— WHAT THIS TASK INVOLVES —
Whenever a line below mentions the word "view", that line should be copied.

— INFORMATION PROVIDED —
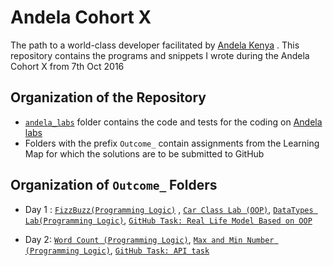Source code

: # Andela Cohort X
The  path to a world-class developer facilitated by [Andela Kenya](https://andela.com) . This repository contains the programs and snippets 
I wrote during the Andela Cohort X from 7th Oct 2016

## Organization of the Repository
* [```andela_labs```](https://github.com/whiteviel/andela_bootcamp/tree/staging/andela_labs) folder contains the code and tests for the 
coding on [Andela labs](http://labs.andela.com)
* Folders with the prefix ```Outcome_``` contain assignments from the Learning Map for which the solutions are to be submitted to GitHub

## Organization of ```Outcome_``` Folders

* Day 1 : 
[```FizzBuzz(Programming Logic)```](https://github.com/whiteviel/andela_bootcamp/tree/staging/andela_labs/FizzBuzz%20(Programming%20Logic)) ,
[```Car Class Lab (OOP)```](https://github.com/whiteviel/andela_bootcamp/tree/staging/andela_labs/Car%20Class%20Lab%20(OOP)),
[```DataTypes Lab(Programming Logic)```](), [```GitHub Task: Real Life Model Based on OOP```](https://github.com/whiteviel/andela_bootcamp/tree/staging/Outcome%204%20-%20Object-Oriented%20Programming)

* Day 2: 
[```Word Count (Programming Logic)```](https://github.com/whiteviel/andela_bootcamp/tree/staging/andela_labs/Word%20Count%20(Programming%20Logic)), 
[```Max and Min Number (Programming Logic)```](https://github.com/whiteviel/andela_bootcamp/tree/staging/andela_labs/Max%20and%20Min%20Number%20(Programming%20Logic)), 
[```GitHub Task: API task```](https://github.com/whiteviel/andela_bootcamp/tree/staging/Outcome%207%20-%20HTTP%20and%20Web%20Services)



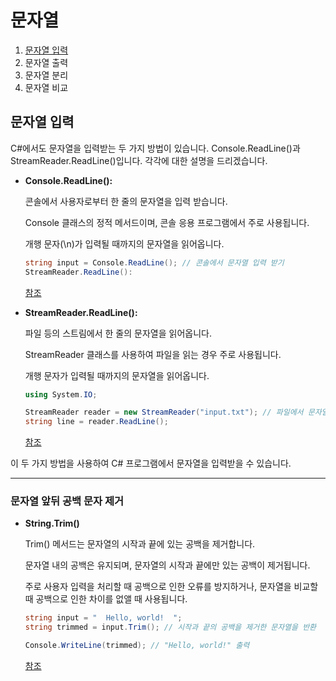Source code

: # 문자열

1. [문자열 입력](#문자열-입력)
2. 문자열 출력
3. 문자열 분리
4. 문자열 비교

## 문자열 입력
C#에서도 문자열을 입력받는 두 가지 방법이 있습니다. Console.ReadLine()과 StreamReader.ReadLine()입니다. 각각에 대한 설명을 드리겠습니다.

* **Console.ReadLine():**
   
  콘솔에서 사용자로부터 한 줄의 문자열을 입력 받습니다.
  
  Console 클래스의 정적 메서드이며, 콘솔 응용 프로그램에서 주로 사용됩니다.
  
  개행 문자(\n)가 입력될 때까지의 문자열을 읽어옵니다.
  ```C#
  string input = Console.ReadLine(); // 콘솔에서 문자열 입력 받기
  StreamReader.ReadLine():
  ```
  [참조](https://learn.microsoft.com/ko-kr/dotnet/api/system.console.readline?view=net-8.0#system-console-readline)

* **StreamReader.ReadLine():**
    
  파일 등의 스트림에서 한 줄의 문자열을 읽어옵니다.
  
  StreamReader 클래스를 사용하여 파일을 읽는 경우 주로 사용됩니다.
  
  개행 문자가 입력될 때까지의 문자열을 읽어옵니다.
  
  ```C#
  using System.IO;
  
  StreamReader reader = new StreamReader("input.txt"); // 파일에서 문자열 입력 받기
  string line = reader.ReadLine();
  ```
  [참조](https://learn.microsoft.com/ko-kr/dotnet/api/system.io.streamreader.readline?view=net-8.0#system-io-streamreader-readline)
  
이 두 가지 방법을 사용하여 C# 프로그램에서 문자열을 입력받을 수 있습니다.

----------------------------

### 문자열 앞뒤 공백 문자 제거 

* **String.Trim()**

  Trim() 메서드는 문자열의 시작과 끝에 있는 공백을 제거합니다.

  문자열 내의 공백은 유지되며, 문자열의 시작과 끝에만 있는 공백이 제거됩니다.

  주로 사용자 입력을 처리할 때 공백으로 인한 오류를 방지하거나, 문자열을 비교할 때 공백으로 인한 차이를 없앨 때 사용됩니다.

  ```C#
  string input = "  Hello, world!  ";
  string trimmed = input.Trim(); // 시작과 끝의 공백을 제거한 문자열을 반환
  
  Console.WriteLine(trimmed); // "Hello, world!" 출력
  ```
  [참조](https://learn.microsoft.com/ko-kr/dotnet/api/system.string.trim?view=net-8.0)
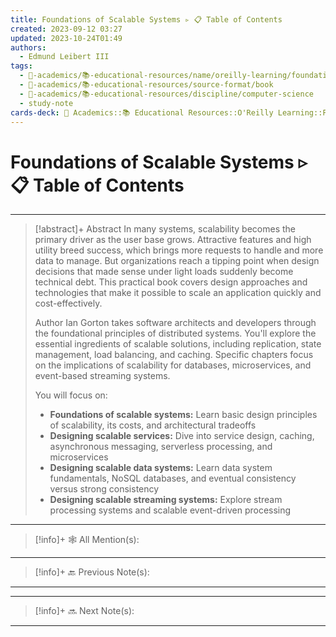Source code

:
 ```yaml
---
title: Foundations of Scalable Systems ▹ 📋 Table of Contents
created: 2023-09-12 03:27
updated: 2023-10-24T01:49
authors:
  - Edmund Leibert III
tags:
  - 🔴-academics/📚-educational-resources/name/oreilly-learning/foundations-of-scalable-systems/foundations-of-scalable-systems-▹-📋-table-of-contents
  - 🔴-academics/📚-educational-resources/source-format/book
  - 🔴-academics/📚-educational-resources/discipline/computer-science
  - study-note
cards-deck: 🔴 Academics::📚 Educational Resources::O'Reilly Learning::Foundations of Scalable Systems::Foundations of Scalable Systems (2022) ▹ 📋 Table of Contents
---
```


# Foundations of Scalable Systems ▹ 📋 Table of Contents

---

> [!abstract]+ Abstract
> In many systems, scalability becomes the primary driver as the user base grows. Attractive features and high utility breed success, which brings more requests to handle and more data to manage. But organizations reach a tipping point when design decisions that made sense under light loads suddenly become technical debt. This practical book covers design approaches and technologies that make it possible to scale an application quickly and cost-effectively.
> 
> Author Ian Gorton takes software architects and developers through the foundational principles of distributed systems. You'll explore the essential ingredients of scalable solutions, including replication, state management, load balancing, and caching. Specific chapters focus on the implications of scalability for databases, microservices, and event-based streaming systems.
> 
> You will focus on:
> - **Foundations of scalable systems:** Learn basic design principles of scalability, its costs, and architectural tradeoffs
> - **Designing scalable services:** Dive into service design, caching, asynchronous messaging, serverless processing, and microservices
> - **Designing scalable data systems:** Learn data system fundamentals, NoSQL databases, and eventual consistency versus strong consistency
> - **Designing scalable streaming systems:** Explore stream processing systems and scalable event-driven processing

---

> [!info]+ 🕸️ All Mention(s): 
> 

---

> [!info]+ 🔙 Previous Note(s):
> 

---



---

> [!info]+ 🔜 Next Note(s):
> 

---
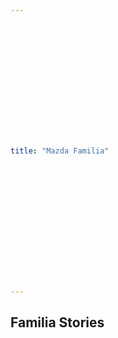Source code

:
 ```yaml
---















title: "Mazda Familia"















---
```
































<h2>Familia Stories</h2>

— EXERCISE RESPONSE —
  [참조](https://learn.microsoft.com/ko-kr/dotnet/api/system.console.readline?view=net-8.0#system-console-readline)
  [참조](https://learn.microsoft.com/ko-kr/dotnet/api/system.io.streamreader.readline?view=net-8.0#system-io-streamreader-readline)
  [참조](https://learn.microsoft.com/ko-kr/dotnet/api/system.string.trim?view=net-8.0)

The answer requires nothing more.